What you are asked to do: Reproduce the full set of records verbatim.

-.-.-

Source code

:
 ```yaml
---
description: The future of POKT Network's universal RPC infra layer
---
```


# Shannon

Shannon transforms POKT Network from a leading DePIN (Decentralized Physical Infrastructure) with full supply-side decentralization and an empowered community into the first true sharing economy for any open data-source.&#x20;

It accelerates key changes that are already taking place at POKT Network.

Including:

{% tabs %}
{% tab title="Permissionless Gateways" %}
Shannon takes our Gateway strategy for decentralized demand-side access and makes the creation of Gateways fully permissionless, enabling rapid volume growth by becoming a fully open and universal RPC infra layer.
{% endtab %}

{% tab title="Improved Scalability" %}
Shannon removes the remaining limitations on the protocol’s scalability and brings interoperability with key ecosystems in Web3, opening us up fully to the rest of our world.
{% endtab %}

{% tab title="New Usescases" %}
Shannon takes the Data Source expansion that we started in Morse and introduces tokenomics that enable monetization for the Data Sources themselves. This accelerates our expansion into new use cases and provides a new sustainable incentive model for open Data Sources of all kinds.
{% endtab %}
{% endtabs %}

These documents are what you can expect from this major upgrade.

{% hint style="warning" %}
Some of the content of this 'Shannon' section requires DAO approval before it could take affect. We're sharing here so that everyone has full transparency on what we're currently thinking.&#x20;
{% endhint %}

-.-.-

Written response:
Source code

:
 ```yaml
---
description: The future of POKT Network's universal RPC infra layer
---
```


# Shannon

Shannon transforms POKT Network from a leading DePIN (Decentralized Physical Infrastructure) with full supply-side decentralization and an empowered community into the first true sharing economy for any open data-source.&#x20;

It accelerates key changes that are already taking place at POKT Network.

Including:

{% tabs %}
{% tab title="Permissionless Gateways" %}
Shannon takes our Gateway strategy for decentralized demand-side access and makes the creation of Gateways fully permissionless, enabling rapid volume growth by becoming a fully open and universal RPC infra layer.
{% endtab %}

{% tab title="Improved Scalability" %}
Shannon removes the remaining limitations on the protocol’s scalability and brings interoperability with key ecosystems in Web3, opening us up fully to the rest of our world.
{% endtab %}

{% tab title="New Usescases" %}
Shannon takes the Data Source expansion that we started in Morse and introduces tokenomics that enable monetization for the Data Sources themselves. This accelerates our expansion into new use cases and provides a new sustainable incentive model for open Data Sources of all kinds.
{% endtab %}
{% endtabs %}

These documents are what you can expect from this major upgrade.

{% hint style="warning" %}
Some of the content of this 'Shannon' section requires DAO approval before it could take affect. We're sharing here so that everyone has full transparency on what we're currently thinking.&#x20;
{% endhint %}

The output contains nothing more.